If the direction when coordinate (X, Y) is north, then upgrade its coordinate for (X-1, Y), new coordinate direction is west; If the direction when coordinate (X, Y) is east, then upgrade its coordinate for (X, Y+1), new coordinate direction is north; If the direction when coordinate (X, Y) is south, then upgrade its coordinate for (X+1, Y), new coordinate direction is east; If the direction when coordinate (X, Y) is west, then upgrade its coordinate for (X, Y-1), new coordinate direction is south;
Photoelectric sensor S7 starts working, light source under new coordinate is judged, if photoelectric sensor S7 captures signal and notification controller is found target, controller can allow photoelectric sensor S7 forbid work work in 2 seconds, photoelectric sensor S7 is reopened after 2 seconds, if again capture photosignal, controller can open the solenoid valve of the dry ice container that firefighting robot carries, and starts to carry out sprinkling dry ice to candle until light source disappears; If photoelectric sensor S7 does not capture the light source under new coordinate, firefighting robot will leave current room lattice, continuation be searched and upgrade its coordinate;
12) when firefighting robot searches out light source, and spray after dry ice completes fire extinguishing, firefighting robot can be parked in impact point, then controller recalls the path that firefighting robot has been searched for, and give up the target of not searching, found out the optimal path searching room by Flood Fill algorithm, then firefighting robot gets back to search starting point fast according to this path;
13) total at firefighting robot walking process, controller also detects the speed of travel of firefighting robot in real time, and can strengthen vacuum cup to the adsorptive power on ground by self-regulation motor M according to surface state system;
14) in firefighting robot room search process, FPGA can carry out on-line identification to the torque of high-speed DC brushless electric machine X, DC brushless motor Y, DC brushless motor Z, DC brushless motor R, DC brushless motor U, DC brushless motor W, direct current generator M, due to system employing is three Close loop servo control, if there is pulsation in torque, FPGA can utilize the relation of direct current generator moment and electric current to carry out linear compensation to interference, effectively reduce motor torque shake to the impact of navigating during firefighting robot rapid discovery, add its antijamming capability.
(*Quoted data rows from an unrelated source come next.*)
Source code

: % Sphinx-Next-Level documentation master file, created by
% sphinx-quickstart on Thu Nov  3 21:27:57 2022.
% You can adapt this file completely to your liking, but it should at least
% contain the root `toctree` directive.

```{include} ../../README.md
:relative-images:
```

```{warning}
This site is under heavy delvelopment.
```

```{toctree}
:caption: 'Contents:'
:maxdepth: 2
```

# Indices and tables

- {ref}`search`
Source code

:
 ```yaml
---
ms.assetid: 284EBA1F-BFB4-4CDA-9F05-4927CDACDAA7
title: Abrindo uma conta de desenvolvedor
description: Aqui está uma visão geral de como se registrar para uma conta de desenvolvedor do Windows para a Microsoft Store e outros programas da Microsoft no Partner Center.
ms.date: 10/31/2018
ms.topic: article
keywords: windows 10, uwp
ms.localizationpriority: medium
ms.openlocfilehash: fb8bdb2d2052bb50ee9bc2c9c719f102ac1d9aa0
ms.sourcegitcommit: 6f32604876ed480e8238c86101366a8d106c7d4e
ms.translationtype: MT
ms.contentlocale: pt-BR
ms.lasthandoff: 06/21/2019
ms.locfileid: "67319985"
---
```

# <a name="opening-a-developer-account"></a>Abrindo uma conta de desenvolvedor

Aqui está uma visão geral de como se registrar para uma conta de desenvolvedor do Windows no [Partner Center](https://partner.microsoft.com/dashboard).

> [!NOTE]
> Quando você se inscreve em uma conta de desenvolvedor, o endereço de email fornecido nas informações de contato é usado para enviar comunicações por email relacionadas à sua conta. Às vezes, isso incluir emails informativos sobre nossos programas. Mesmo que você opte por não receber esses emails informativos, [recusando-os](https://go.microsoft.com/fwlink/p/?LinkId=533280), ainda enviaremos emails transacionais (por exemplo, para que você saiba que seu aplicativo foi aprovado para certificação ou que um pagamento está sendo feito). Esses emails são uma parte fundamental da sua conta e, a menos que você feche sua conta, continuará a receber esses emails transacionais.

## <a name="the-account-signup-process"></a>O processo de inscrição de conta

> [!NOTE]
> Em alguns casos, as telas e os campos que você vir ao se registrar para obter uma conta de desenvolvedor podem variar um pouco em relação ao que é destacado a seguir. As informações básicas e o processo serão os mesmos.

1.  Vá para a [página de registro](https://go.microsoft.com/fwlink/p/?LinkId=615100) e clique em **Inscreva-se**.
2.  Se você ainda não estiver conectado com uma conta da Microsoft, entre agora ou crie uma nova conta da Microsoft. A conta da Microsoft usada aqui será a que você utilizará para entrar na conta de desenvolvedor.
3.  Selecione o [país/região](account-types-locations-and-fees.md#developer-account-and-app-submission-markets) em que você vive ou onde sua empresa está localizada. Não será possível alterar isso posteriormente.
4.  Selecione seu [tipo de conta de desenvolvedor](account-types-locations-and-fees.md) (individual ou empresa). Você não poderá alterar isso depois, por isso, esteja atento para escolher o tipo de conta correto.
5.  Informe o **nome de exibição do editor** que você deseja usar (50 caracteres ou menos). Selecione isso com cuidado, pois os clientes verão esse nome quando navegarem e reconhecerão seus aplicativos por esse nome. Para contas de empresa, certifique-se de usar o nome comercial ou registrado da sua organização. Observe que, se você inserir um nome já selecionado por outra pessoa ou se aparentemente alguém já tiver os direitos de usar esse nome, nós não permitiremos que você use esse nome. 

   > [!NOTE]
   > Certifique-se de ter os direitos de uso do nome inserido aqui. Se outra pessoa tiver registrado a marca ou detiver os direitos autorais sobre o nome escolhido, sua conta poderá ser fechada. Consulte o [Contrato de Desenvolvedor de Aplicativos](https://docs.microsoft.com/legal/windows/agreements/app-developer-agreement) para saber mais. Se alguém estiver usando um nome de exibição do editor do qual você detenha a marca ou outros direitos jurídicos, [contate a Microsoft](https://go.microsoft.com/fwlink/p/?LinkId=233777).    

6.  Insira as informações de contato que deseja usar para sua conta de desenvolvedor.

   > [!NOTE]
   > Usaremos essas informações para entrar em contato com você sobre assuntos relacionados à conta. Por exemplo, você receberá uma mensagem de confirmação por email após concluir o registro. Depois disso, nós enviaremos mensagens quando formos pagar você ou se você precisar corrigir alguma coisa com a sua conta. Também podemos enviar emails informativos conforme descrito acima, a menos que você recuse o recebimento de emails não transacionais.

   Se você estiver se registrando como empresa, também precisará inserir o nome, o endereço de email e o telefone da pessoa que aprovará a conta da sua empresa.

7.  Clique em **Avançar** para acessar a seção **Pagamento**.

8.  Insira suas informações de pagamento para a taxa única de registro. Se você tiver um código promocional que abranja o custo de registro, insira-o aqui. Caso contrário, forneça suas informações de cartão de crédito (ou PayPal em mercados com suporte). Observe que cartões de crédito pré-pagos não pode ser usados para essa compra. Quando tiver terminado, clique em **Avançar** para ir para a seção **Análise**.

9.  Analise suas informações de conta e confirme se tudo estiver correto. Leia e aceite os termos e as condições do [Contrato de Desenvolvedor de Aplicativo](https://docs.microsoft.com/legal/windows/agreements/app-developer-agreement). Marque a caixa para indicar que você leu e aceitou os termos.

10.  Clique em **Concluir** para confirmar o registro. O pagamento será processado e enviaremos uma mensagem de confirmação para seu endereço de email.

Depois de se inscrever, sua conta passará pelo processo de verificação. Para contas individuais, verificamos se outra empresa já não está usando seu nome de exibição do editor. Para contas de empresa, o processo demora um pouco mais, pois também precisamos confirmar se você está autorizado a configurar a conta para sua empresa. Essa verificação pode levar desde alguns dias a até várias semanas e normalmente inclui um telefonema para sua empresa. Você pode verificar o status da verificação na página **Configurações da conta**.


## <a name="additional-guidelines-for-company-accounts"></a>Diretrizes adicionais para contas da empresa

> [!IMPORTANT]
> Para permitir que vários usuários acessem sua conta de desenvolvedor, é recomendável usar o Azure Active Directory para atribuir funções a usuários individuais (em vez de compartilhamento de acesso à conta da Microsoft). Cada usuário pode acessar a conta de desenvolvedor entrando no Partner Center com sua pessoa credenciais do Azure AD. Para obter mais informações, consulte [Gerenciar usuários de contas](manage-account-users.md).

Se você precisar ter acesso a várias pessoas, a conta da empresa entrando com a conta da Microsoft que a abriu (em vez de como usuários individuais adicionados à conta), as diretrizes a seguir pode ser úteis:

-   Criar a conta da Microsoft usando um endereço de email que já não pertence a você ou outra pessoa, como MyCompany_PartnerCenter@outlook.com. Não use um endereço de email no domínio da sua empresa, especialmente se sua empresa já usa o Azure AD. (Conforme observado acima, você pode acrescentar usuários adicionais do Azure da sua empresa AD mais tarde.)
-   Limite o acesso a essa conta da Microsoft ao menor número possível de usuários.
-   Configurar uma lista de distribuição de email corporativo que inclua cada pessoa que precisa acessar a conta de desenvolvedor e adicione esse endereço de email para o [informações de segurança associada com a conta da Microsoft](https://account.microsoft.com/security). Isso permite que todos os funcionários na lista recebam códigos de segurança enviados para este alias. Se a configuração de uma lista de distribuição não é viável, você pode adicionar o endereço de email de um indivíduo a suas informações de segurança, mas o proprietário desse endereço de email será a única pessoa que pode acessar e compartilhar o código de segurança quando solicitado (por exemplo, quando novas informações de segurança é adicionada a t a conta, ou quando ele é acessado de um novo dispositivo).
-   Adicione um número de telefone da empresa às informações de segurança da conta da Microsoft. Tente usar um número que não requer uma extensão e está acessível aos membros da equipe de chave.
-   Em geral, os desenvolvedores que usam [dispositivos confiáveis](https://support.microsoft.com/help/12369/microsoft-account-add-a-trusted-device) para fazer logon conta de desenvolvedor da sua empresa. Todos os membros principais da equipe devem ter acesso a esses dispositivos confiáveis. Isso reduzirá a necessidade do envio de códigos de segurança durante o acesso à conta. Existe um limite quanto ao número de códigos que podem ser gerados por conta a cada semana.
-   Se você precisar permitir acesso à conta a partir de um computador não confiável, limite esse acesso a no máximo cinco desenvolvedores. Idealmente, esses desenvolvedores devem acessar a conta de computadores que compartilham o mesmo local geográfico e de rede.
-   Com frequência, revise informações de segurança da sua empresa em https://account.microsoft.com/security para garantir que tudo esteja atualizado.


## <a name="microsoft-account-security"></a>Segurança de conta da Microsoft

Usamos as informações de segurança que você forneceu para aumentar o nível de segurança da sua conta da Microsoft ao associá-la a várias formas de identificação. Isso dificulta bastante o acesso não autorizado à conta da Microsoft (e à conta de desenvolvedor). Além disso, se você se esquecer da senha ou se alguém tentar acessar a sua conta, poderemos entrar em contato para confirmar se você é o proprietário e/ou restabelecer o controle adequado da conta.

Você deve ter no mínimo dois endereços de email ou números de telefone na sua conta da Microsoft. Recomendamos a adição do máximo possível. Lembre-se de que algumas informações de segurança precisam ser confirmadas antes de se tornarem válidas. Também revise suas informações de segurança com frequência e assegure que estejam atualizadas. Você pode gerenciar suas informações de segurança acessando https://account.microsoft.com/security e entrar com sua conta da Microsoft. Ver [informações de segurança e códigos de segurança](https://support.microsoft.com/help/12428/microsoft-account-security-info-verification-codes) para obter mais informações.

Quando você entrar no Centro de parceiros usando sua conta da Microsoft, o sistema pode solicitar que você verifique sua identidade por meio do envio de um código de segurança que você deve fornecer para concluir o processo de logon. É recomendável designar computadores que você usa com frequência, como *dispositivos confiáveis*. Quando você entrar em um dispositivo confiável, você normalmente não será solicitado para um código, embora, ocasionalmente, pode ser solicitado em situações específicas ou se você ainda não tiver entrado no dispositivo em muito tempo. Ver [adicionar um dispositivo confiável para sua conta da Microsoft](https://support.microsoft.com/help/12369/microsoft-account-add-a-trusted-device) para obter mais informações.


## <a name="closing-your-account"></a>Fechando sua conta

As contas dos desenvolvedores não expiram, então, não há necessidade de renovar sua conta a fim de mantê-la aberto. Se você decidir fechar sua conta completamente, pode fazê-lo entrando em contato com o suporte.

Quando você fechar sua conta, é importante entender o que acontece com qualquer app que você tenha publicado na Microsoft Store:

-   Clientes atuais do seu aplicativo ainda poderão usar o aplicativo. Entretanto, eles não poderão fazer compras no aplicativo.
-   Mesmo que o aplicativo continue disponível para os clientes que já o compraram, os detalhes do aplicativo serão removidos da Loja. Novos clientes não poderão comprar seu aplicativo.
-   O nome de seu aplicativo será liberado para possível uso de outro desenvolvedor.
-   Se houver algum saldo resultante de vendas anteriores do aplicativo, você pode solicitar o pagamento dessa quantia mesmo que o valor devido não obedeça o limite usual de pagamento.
15) starting point (0 is got back to when firefighting robot completes whole return trip, 0), control FPGA makes firefighting robot central point stop by STM32F407, and readjust FPGA drive singal, forbid front and back four road PWM wave control signal export and enable in the two-way PWM wave control signal that drives, drive singal amplifies rear drive DC brushless motor X and DC brushless motor Y through drive axle and moves with contrary direction, firefighting robot acceierometer sensor A1, under the control of gyroscope G1 and direction sensor D1, turnback is revolved in original place, the enable all PWM wave control signals of FPGA export, and make the self-locking of firefighting robot original place, wait for the order of next search burning things which may cause a fire disaster.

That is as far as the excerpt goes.